2. Defendant next contends the trial court erred in overruling his motion for continuance based on the absence of a defense witness under subpoena.
The record reflects that, before the presentation of any evidence to the jury, defendant attempted to “perfect the record,” by informing the court that a witness who lives in Hixon, Tennessee, was served with a subpoena by hand; that defendant “talked to her night before last and she assured [defendant] that she would be on her way down here[, but that defendant was] not able to reach her this morning. [They were] attempting to find somebody to go get her, but [they] ha[d]n’t had a lot of luck. . . .” This witness was “not absent by [defense counsel’s] permission, either express or implied, and [the defense] can produce her at the next session of this court. Her testimony [was] expect[ed] to be that she was with [defendant] earlier in the evening and that he was not drinking whenever he left her and joined the other two men . . . who were in the vehicle. . . .” The trial court “indicated, we’ll take a longer lunch hour, if that would help you to have him go up there, but we need to move along.”
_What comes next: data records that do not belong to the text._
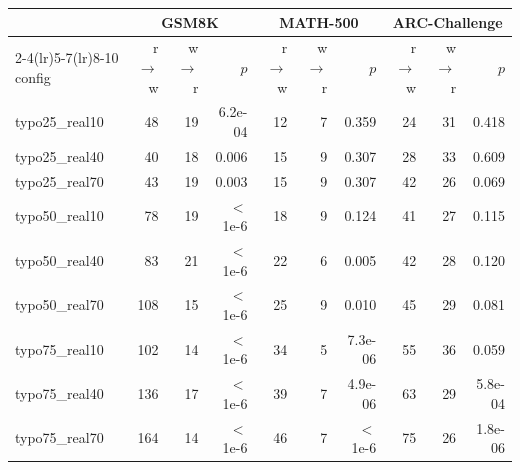 \begin{tabular}{l rrr rrr rrr}
\toprule
 & \multicolumn{3}{c}{GSM8K} & \multicolumn{3}{c}{MATH-500} & \multicolumn{3}{c}{ARC-Challenge} \\
\cmidrule(lr){2-4}\cmidrule(lr){5-7}\cmidrule(lr){8-10}
config & r$\to$w & w$\to$r & $p$ & r$\to$w & w$\to$r & $p$ & r$\to$w & w$\to$r & $p$ \\
\midrule
typo25\_real10 & 48 & 19 & 6.2e-04 & 12 & 7 & 0.359 & 24 & 31 & 0.418 \\
typo25\_real40 & 40 & 18 & 0.006 & 15 & 9 & 0.307 & 28 & 33 & 0.609 \\
typo25\_real70 & 43 & 19 & 0.003 & 15 & 9 & 0.307 & 42 & 26 & 0.069 \\
typo50\_real10 & 78 & 19 & $<$1e-6 & 18 & 9 & 0.124 & 41 & 27 & 0.115 \\
typo50\_real40 & 83 & 21 & $<$1e-6 & 22 & 6 & 0.005 & 42 & 28 & 0.120 \\
typo50\_real70 & 108 & 15 & $<$1e-6 & 25 & 9 & 0.010 & 45 & 29 & 0.081 \\
typo75\_real10 & 102 & 14 & $<$1e-6 & 34 & 5 & 7.3e-06 & 55 & 36 & 0.059 \\
typo75\_real40 & 136 & 17 & $<$1e-6 & 39 & 7 & 4.9e-06 & 63 & 29 & 5.8e-04 \\
typo75\_real70 & 164 & 14 & $<$1e-6 & 46 & 7 & $<$1e-6 & 75 & 26 & 1.8e-06 \\
\bottomrule
\end{tabular}
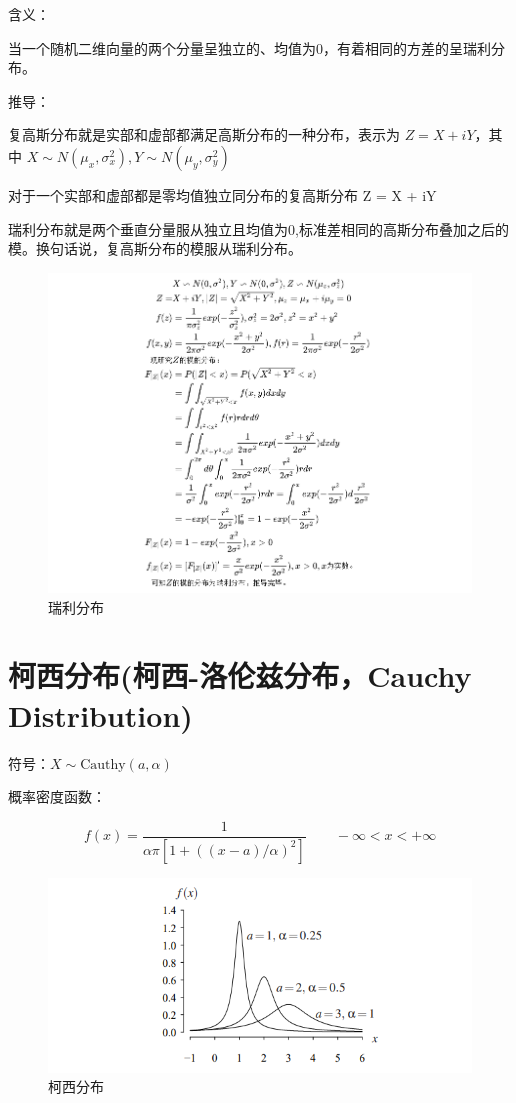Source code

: \documentclass[12pt, a4paper, oneside]{ctexbook}
\begin{document}
 含义：

当一个随机二维向量的两个分量呈独立的、均值为0，有着相同的方差的呈瑞利分布。

 推导：

复高斯分布就是实部和虚部都满足高斯分布的一种分布，表示为 $ Z= X + iY$，其中 $X\sim N(\mu_x, \sigma_x^{2}), Y \sim N(\mu_y, \sigma_y^{2})$

对于一个实部和虚部都是零均值独立同分布的复高斯分布 Z = X + iY

瑞利分布就是两个垂直分量服从独立且均值为0,标准差相同的高斯分布叠加之后的模。换句话说，复高斯分布的模服从瑞利分布。

\begin{figure}[H]
  \centering
  \includegraphics[width=1\textwidth]{image/瑞利分布.png}
  \caption{瑞利分布}
  \label{fig:example}
\end{figure}

\section{柯西分布(柯西-洛伦兹分布，Cauchy Distribution)}

 符号：$X \sim \text{Cauthy}(a, \alpha)$

 概率密度函数：

$$
f(x) = \dfrac{1}{\alpha\pi[1 + ((x - a) / \alpha)^{2}]} \quad \quad -\infty < x < +\infty
$$

\begin{figure}[H]
  \centering
  \includegraphics[width=1\textwidth]{image/柯西分布.png}
  \caption{柯西分布}
  \label{fig:example}
\end{figure}
\end{document}
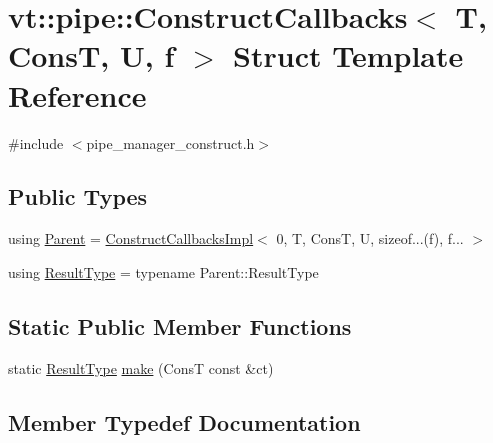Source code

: \hypertarget{structvt_1_1pipe_1_1_construct_callbacks}{}\section{vt\+:\+:pipe\+:\+:Construct\+Callbacks$<$ T, ConsT, U, f $>$ Struct Template Reference}
\label{structvt_1_1pipe_1_1_construct_callbacks}


{\ttfamily \#include $<$pipe\+\_\+manager\+\_\+construct.\+h$>$}

\subsection*{Public Types}
\begin{DoxyCompactItemize}
\item 
using \hyperlink{structvt_1_1pipe_1_1_construct_callbacks_a9d1506b31e3540964dc64a5a63497205}{Parent} = \hyperlink{structvt_1_1pipe_1_1_construct_callbacks_impl}{Construct\+Callbacks\+Impl}$<$ 0, T, ConsT, U, sizeof...(f), f... $>$
\item 
using \hyperlink{structvt_1_1pipe_1_1_construct_callbacks_afadffbdf96d7bf4f83498ef255815119}{Result\+Type} = typename Parent\+::\+Result\+Type
\end{DoxyCompactItemize}
\subsection*{Static Public Member Functions}
\begin{DoxyCompactItemize}
\item 
static \hyperlink{structvt_1_1pipe_1_1_construct_callbacks_afadffbdf96d7bf4f83498ef255815119}{Result\+Type} \hyperlink{structvt_1_1pipe_1_1_construct_callbacks_ac2f7f0160104776816dca1bcc8602ee1}{make} (ConsT const \&ct)
\end{DoxyCompactItemize}


\subsection{Member Typedef Documentation}
\mbox{\label{structvt_1_1pipe_1_1_construct_callbacks_a9d1506b31e3540964dc64a5a63497205}} 
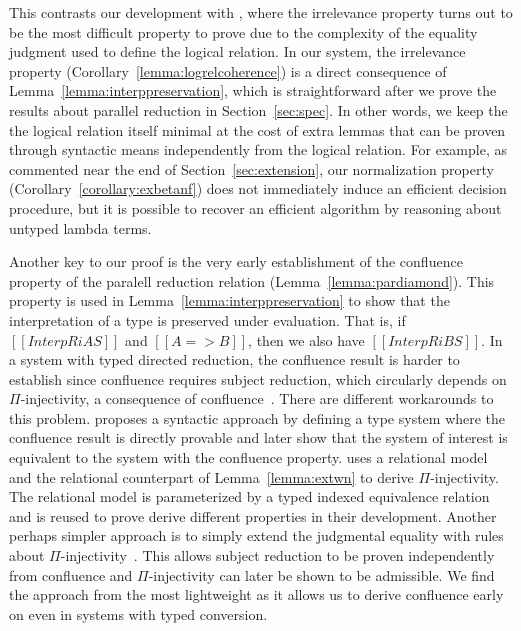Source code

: \documentclass[acmsmall,screen=true,
\ifpublic review=false\else,review=true\fi
  ,anonymous=\ifanonymous true\else false\fi]{acmart}
\newcommand{\scw}[1]{}
\begin{document}
This contrasts our development with
\citet{martin-lof-a-la-coq}, where the irrelevance property turns out to be the most
difficult property to prove due to the complexity of the equality
judgment used to define the logical relation. In our system, the
irrelevance property (Corollary~\ref{lemma:logrelcoherence}) is a
direct consequence of Lemma~\ref{lemma:interppreservation},\scw{refer to
lemma name} which is
straightforward after we prove the results about parallel
reduction in Section~\ref{sec:spec}. In other words, we keep the
the logical relation itself minimal at the cost of extra lemmas that can be proven
through syntactic means independently from the logical relation.
For example, as commented near the end of Section~\ref{sec:extension},
our normalization property (Corollary~\ref{corollary:exbetanf})
does not immediately induce an efficient decision procedure, but it is
possible to recover an efficient algorithm by reasoning about untyped
lambda terms.


Another key to our proof is the very early establishment of the confluence
property of the paralell reduction relation
(Lemma~\ref{lemma:pardiamond}). This property is used in
Lemma~\ref{lemma:interppreservation} to show that the interpretation
of a type is preserved under evaluation. That is, if $[[InterpR i A
S]]$ and $[[A => B]]$, then we also have $[[InterpR i B S]]$.
In a system with typed directed reduction, the confluence result is
harder to establish since confluence requires subject reduction, which
circularly depends on $\Pi$-injectivity, a consequence of
confluence~\citep{siles2012pure}. There are different workarounds to
this problem. \citet{siles2012pure} proposes a syntactic approach by
defining a type system where the confluence result is
directly provable and later show that the system of interest is
equivalent to the system with the confluence property.
\citet{decagda} uses a relational model and the relational counterpart
of Lemma~\ref{lemma:extwn} to derive $\Pi$-injectivity. The relational
model is parameterized by a typed indexed equivalence relation and
is reused to prove derive different properties in their
development. Another perhaps simpler approach is to simply
extend the judgmental equality with rules about
$\Pi$-injectivity~\citep{weirich:systemd}. This allows subject
reduction to be proven independently from confluence and
$\Pi$-injectivity can later be shown to be admissible. We find the
approach from \citep{weirich:systemd} the most lightweight as it
allows us to derive confluence early on even in systems with typed
conversion. \scw{Maybe mention my $\eta$-equivalence paper here somewhere?}
\end{document}
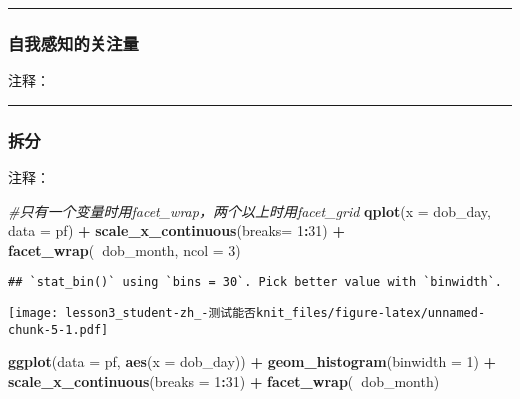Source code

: \documentclass[]{article}
\newenvironment{Shaded}{\begin{snugshade}}{\end{snugshade}}
\newcommand{\CommentTok}[1]{\textcolor[rgb]{0.56,0.35,0.01}{\textit{#1}}}
\newcommand{\DataTypeTok}[1]{\textcolor[rgb]{0.13,0.29,0.53}{#1}}
\newcommand{\DecValTok}[1]{\textcolor[rgb]{0.00,0.00,0.81}{#1}}
\newcommand{\KeywordTok}[1]{\textcolor[rgb]{0.13,0.29,0.53}{\textbf{#1}}}
\newcommand{\NormalTok}[1]{#1}
\newcommand{\OperatorTok}[1]{\textcolor[rgb]{0.81,0.36,0.00}{\textbf{#1}}}
\newcommand{\StringTok}[1]{\textcolor[rgb]{0.31,0.60,0.02}{#1}}
\begin{document}
\begin{center}\rule{0.5\linewidth}{\linethickness}\end{center}

\subsubsection{自我感知的关注量}

注释：

\begin{center}\rule{0.5\linewidth}{\linethickness}\end{center}

\subsubsection{拆分}

注释：

\begin{Shaded}
\begin{Highlighting}[]
\CommentTok{#只有一个变量时用facet_wrap，两个以上时用facet_grid}
\KeywordTok{qplot}\NormalTok{(}\DataTypeTok{x =}\NormalTok{ dob_day, }\DataTypeTok{data =}\NormalTok{ pf) }\OperatorTok{+}
\StringTok{  }\KeywordTok{scale_x_continuous}\NormalTok{(}\DataTypeTok{breaks=} \DecValTok{1}\OperatorTok{:}\DecValTok{31}\NormalTok{) }\OperatorTok{+}
\StringTok{  }\KeywordTok{facet_wrap}\NormalTok{(}\OperatorTok{~}\NormalTok{dob_month, }\DataTypeTok{ncol =} \DecValTok{3}\NormalTok{)}
\end{Highlighting}
\end{Shaded}

\begin{verbatim}
## `stat_bin()` using `bins = 30`. Pick better value with `binwidth`.
\end{verbatim}

\texttt{[image: lesson3\_student-zh\_-测试能否knit\_files/figure-latex/unnamed-chunk-5-1.pdf]}

\begin{Shaded}
\begin{Highlighting}[]
\KeywordTok{ggplot}\NormalTok{(}\DataTypeTok{data =}\NormalTok{ pf, }\KeywordTok{aes}\NormalTok{(}\DataTypeTok{x =}\NormalTok{ dob_day)) }\OperatorTok{+}\StringTok{ }
\StringTok{  }\KeywordTok{geom_histogram}\NormalTok{(}\DataTypeTok{binwidth =} \DecValTok{1}\NormalTok{) }\OperatorTok{+}\StringTok{ }
\StringTok{  }\KeywordTok{scale_x_continuous}\NormalTok{(}\DataTypeTok{breaks =} \DecValTok{1}\OperatorTok{:}\DecValTok{31}\NormalTok{) }\OperatorTok{+}\StringTok{ }
\StringTok{  }\KeywordTok{facet_wrap}\NormalTok{(}\OperatorTok{~}\NormalTok{dob_month)}
\end{Highlighting}
\end{Shaded}
\end{document}

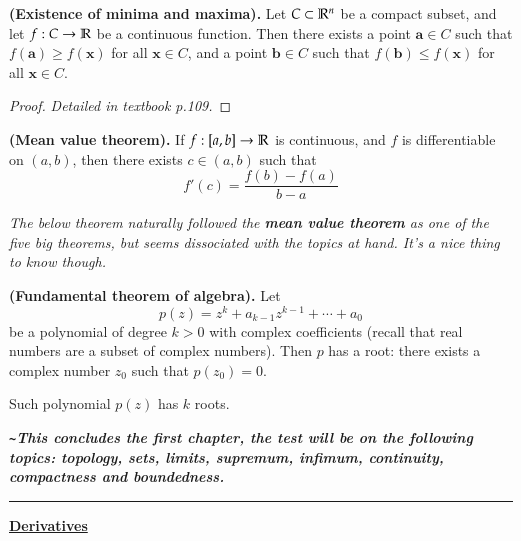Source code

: 
\begin{theorem}
  \textbf{(Existence of minima and maxima).} Let $C\subset \mathbb{R}^n$ be a compact subset, and let $f : C\rightarrow \mathbb{R}$ be a continuous function. Then there exists a point $\bm{a}\in C$ such that $f(\bm{a})\geq f(\bm{x})$ for all $\bm{x}\in C$, and a point $\bm{b}\in C$ such that $f(\bm{b})\leq f(\bm{x})$ for all $\bm{x}\in C$.
\end{theorem}
\begin{proof}
  \textit{Detailed in textbook p.109. }
\end{proof}

\begin{theorem}
	  \textbf{(Mean value theorem).} If $f : [a,b] \rightarrow \mathbb{R}$ is continuous, and $f$ is differentiable on $(a,b)$, then there exists $c\in (a,b)$ such that
  \[f'(c)=\frac{f(b)-f(a)}{b-a}\]
\end{theorem}

\emph{The below theorem naturally followed the \textbf{mean value theorem} as one of the five big theorems, but seems dissociated with the topics at hand. It's a nice thing to know though. }

\begin{theorem}
	  \textbf{(Fundamental theorem of algebra).} Let
  \[p(z)=z^k+a_{k-1}z^{k-1}+\cdots + a_0\]
  be a polynomial of degree $k > 0$ with complex coefficients (recall that real numbers are a subset of complex numbers). Then $p$ has a root: there exists a complex number $z_0$ such that $p(z_0)=0$. 
\end{theorem}

\begin{corollary}
	Such polynomial $p(z)$ has $k$ roots. 
\end{corollary}

\textbf{\emph{\texttt{\~}This concludes the first chapter, the test will be on the following topics: topology, sets, limits, supremum, infimum, continuity, compactness and boundedness.}}\\

\hrule

\newpage
\textbf{\ul{Derivatives}} 

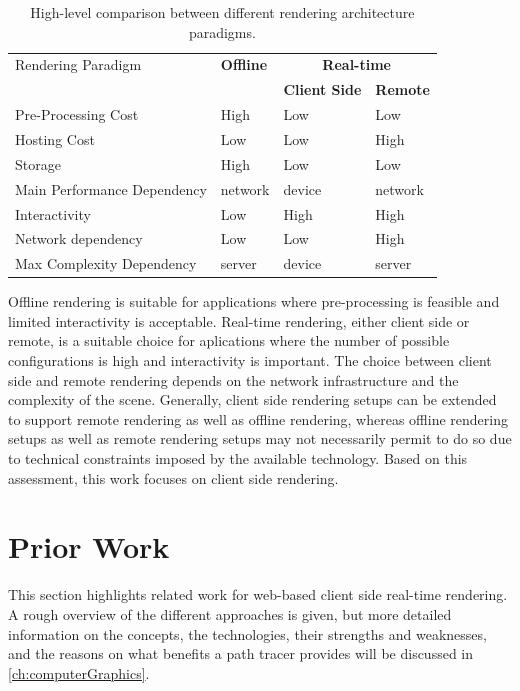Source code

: \begin{table}[H]
  \centering
  \begin{tabular}{@{}p{5cm}p{2.5cm}p{2.5cm}p{2.5cm}@{}}
  \toprule
  Rendering Paradigm & \textbf{Offline} & \multicolumn{2}{c}{\textbf{Real-time}} \\
   &  & \textbf{Client Side} & \textbf{Remote} \\
  Pre-Processing Cost & High & Low & Low \\
  Hosting Cost & Low & Low & High \\
  Storage & High & Low & Low \\
  Main Performance Dependency & network & device & network \\
  Interactivity & Low & High & High \\
  Network dependency & Low & Low & High \\
  Max Complexity Dependency & server & device & server \\
  \bottomrule
  \end{tabular}
  \caption{High-level comparison between different rendering architecture paradigms.}
  \label{tab:paradigmComparison}
\end{table}

Offline rendering is suitable for applications where pre-processing is feasible and limited interactivity is acceptable. Real-time rendering, either client side or remote, is a suitable choice for aplications where the number of possible configurations is high and interactivity is important. The choice between client side and remote rendering depends on the network infrastructure and the complexity of the scene.
Generally, client side rendering setups can be extended to support remote rendering as well as offline rendering, whereas offline rendering setups as well as remote rendering setups may not necessarily permit to do so due to technical constraints imposed by the available technology. Based on this assessment, this work focuses on client side rendering.

\section{Prior Work}

This section highlights related work for web-based client side real-time rendering. A rough overview of the different approaches is given, but more detailed information on the concepts, the technologies, their strengths and weaknesses, and the reasons on what benefits a path tracer provides will be discussed in \autoref{ch:computerGraphics}.

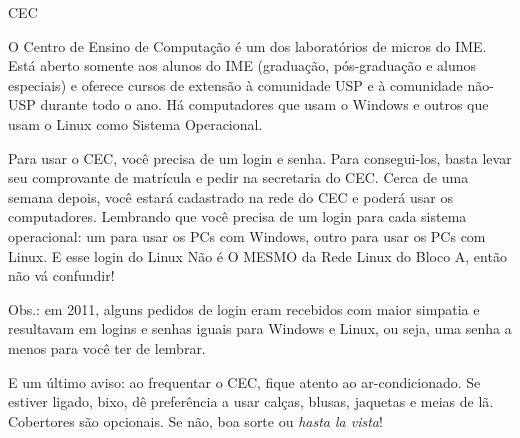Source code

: \begin{secao}{CEC}

O Centro de Ensino de Computação é um dos laboratórios de micros do IME. Está
aberto somente aos alunos do IME (graduação, pós-graduação e alunos especiais)
e oferece cursos de extensão à comunidade USP e à comunidade não-USP durante
todo o ano. Há computadores que usam o Windows e outros que usam o Linux como
Sistema Operacional.

Para usar o CEC, você precisa de um login e senha. Para consegui-los, basta
levar seu comprovante de matrícula e pedir na secretaria do CEC. Cerca de uma
semana depois, você estará cadastrado na rede do CEC e poderá usar os
computadores. Lembrando que você precisa de um login para cada sistema
operacional: um para usar os PCs com Windows, outro para usar os PCs com Linux.
E esse login do Linux Não é O MESMO da Rede Linux do Bloco A, então não vá
confundir!

Obs.: em 2011, alguns pedidos de login eram recebidos com maior simpatia e
resultavam em logins e senhas iguais para Windows e Linux, ou seja, uma senha a
menos para você ter de lembrar.

E um último aviso: ao frequentar o CEC, fique atento ao ar-condicionado. Se
estiver ligado, bixo, dê preferência a usar calças, blusas, jaquetas e meias de
lã. Cobertores são opcionais. Se não, boa sorte ou \textit{hasta la vista}!

\end{secao}

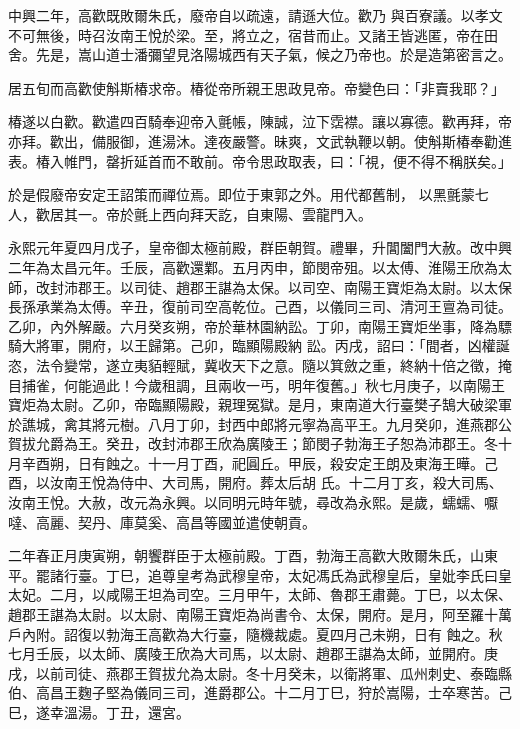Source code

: \begin{pinyinscope}
 中興二年，高歡既敗爾朱氏，廢帝自以疏遠，請遜大位。歡乃
 與百寮議。以孝文不可無後，時召汝南王悅於梁。至，將立之，宿昔而止。又諸王皆逃匿，帝在田舍。先是，嵩山道士潘彌望見洛陽城西有天子氣，候之乃帝也。於是造第密言之。



 居五旬而高歡使斛斯椿求帝。椿從帝所親王思政見帝。帝變色曰：「非賣我耶？」



 椿遂以白歡。歡遣四百騎奉迎帝入氈帳，陳誠，泣下霑襟。讓以寡德。歡再拜，帝亦拜。歡出，備服御，進湯沐。達夜嚴警。昧爽，文武執鞭以朝。使斛斯椿奉勸進表。椿入帷門，罄折延首而不敢前。帝令思政取表，曰：「視，便不得不稱朕矣。」



 於是假廢帝安定王詔策而禪位焉。即位于東郭之外。用代都舊制，
 以黑氈蒙七人，歡居其一。帝於氈上西向拜天訖，自東陽、雲龍門入。



 永熙元年夏四月戊子，皇帝御太極前殿，群臣朝賀。禮畢，升閶闔門大赦。改中興二年為太昌元年。壬辰，高歡還鄴。五月丙申，節閔帝殂。以太傅、淮陽王欣為太師，改封沛郡王。以司徒、趙郡王諶為太保。以司空、南陽王寶炬為太尉。以太保長孫承業為太傅。辛丑，復前司空高乾位。己酉，以儀同三司、清河王亶為司徒。乙卯，內外解嚴。六月癸亥朔，帝於華林園納訟。丁卯，南陽王寶炬坐事，降為驃騎大將軍，開府，以王歸第。己卯，臨顯陽殿納
 訟。丙戌，詔曰：「間者，凶權誕恣，法令變常，遂立夷貊輕賦，冀收天下之意。隨以箕斂之重，終納十倍之徵，掩目捕雀，何能過此！今歲租調，且兩收一丐，明年復舊。」秋七月庚子，以南陽王寶炬為太尉。乙卯，帝臨顯陽殿，親理冤獄。是月，東南道大行臺樊子鵠大破梁軍於譙城，禽其將元樹。八月丁卯，封西中郎將元寧為高平王。九月癸卯，進燕郡公賀拔允爵為王。癸丑，改封沛郡王欣為廣陵王；節閔子勃海王子恕為沛郡王。冬十月辛酉朔，日有蝕之。十一月丁酉，祀圓丘。甲辰，殺安定王朗及東海王曄。己酉，以汝南王悅為侍中、大司馬，開府。葬太后胡
 氏。十二月丁亥，殺大司馬、汝南王悅。大赦，改元為永興。以同明元時年號，尋改為永熙。是歲，蠕蠕、嚈噠、高麗、契丹、庫莫奚、高昌等國並遣使朝貢。



 二年春正月庚寅朔，朝饗群臣于太極前殿。丁酉，勃海王高歡大敗爾朱氏，山東平。罷諸行臺。丁巳，追尊皇考為武穆皇帝，太妃馮氏為武穆皇后，皇妣李氏曰皇太妃。二月，以咸陽王坦為司空。三月甲午，太師、魯郡王肅薨。丁巳，以太保、趙郡王諶為太尉。以太尉、南陽王寶炬為尚書令、太保，開府。是月，阿至羅十萬戶內附。詔復以勃海王高歡為大行臺，隨機裁處。夏四月己未朔，日有
 蝕之。秋七月壬辰，以太師、廣陵王欣為大司馬，以太尉、趙郡王諶為太師，並開府。庚戌，以前司徒、燕郡王賀拔允為太尉。冬十月癸未，以衛將軍、瓜州刺史、泰臨縣伯、高昌王麴子堅為儀同三司，進爵郡公。十二月丁巳，狩於嵩陽，士卒寒苦。己巳，遂幸溫湯。丁丑，還宮。




\end{pinyinscope}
*101At 11:45 a.m., after the State rested, the court recessed for two hours. When the trial resumed, defense counsel informed the court, “I’ve got two witnesses, but we still don’t have the key witness that we went looking for.” Defendant then took the stand and admitted he “drank [around three beers] earlier in the evening but [he] hadn’t dr[u]nk that night,” not since around 4:00 p.m. Richard Jude Driscoll then testified that defendant did not drink in his presence. Richard Driscoll did not observe defendant slur speech or exhibit unsteadiness on his feet. At the conclusion of Richard Driscoll’s testimony, defense counsel informed the trial court, “any other evidence would be. merely cumulative and we rest.”
For aught that can be seen from this recitation of the record, defendant made no formal motion for continuance, only to have the same denied. Rather, after the trial court granted a postponement in the form of an extended luncheon recess, defendant put up such evidence as he had and then stipulated to the court that any other evidence would be merely cumulative of that already adduced. Thus, there is considerable doubt whether this enumeration of error was properly perfected. “It is not error to refuse to continue a case in order to procure the testimony of a witness who resides beyond the jurisdiction of the court. Tolbert v. State, 12 Ga. App. 685 (7) (78 SE 131) (1913); Whitehead v. State, 43 Ga. App. 401 (2) (158 SE 917) (1931).” Smith v. State, 193 Ga. App. 208, 210 (3) (387 SE2d 419). In the case sub judice, the trial court did not err in refusing to grant a continuance in order to obtain the testimony of a witness who lived in Hixon, Tennessee, beyond the court’s jurisdiction. This enumeration is without merit.
Judgment affirmed.
Smith, J., concurs. Beasley, J., concurs specially.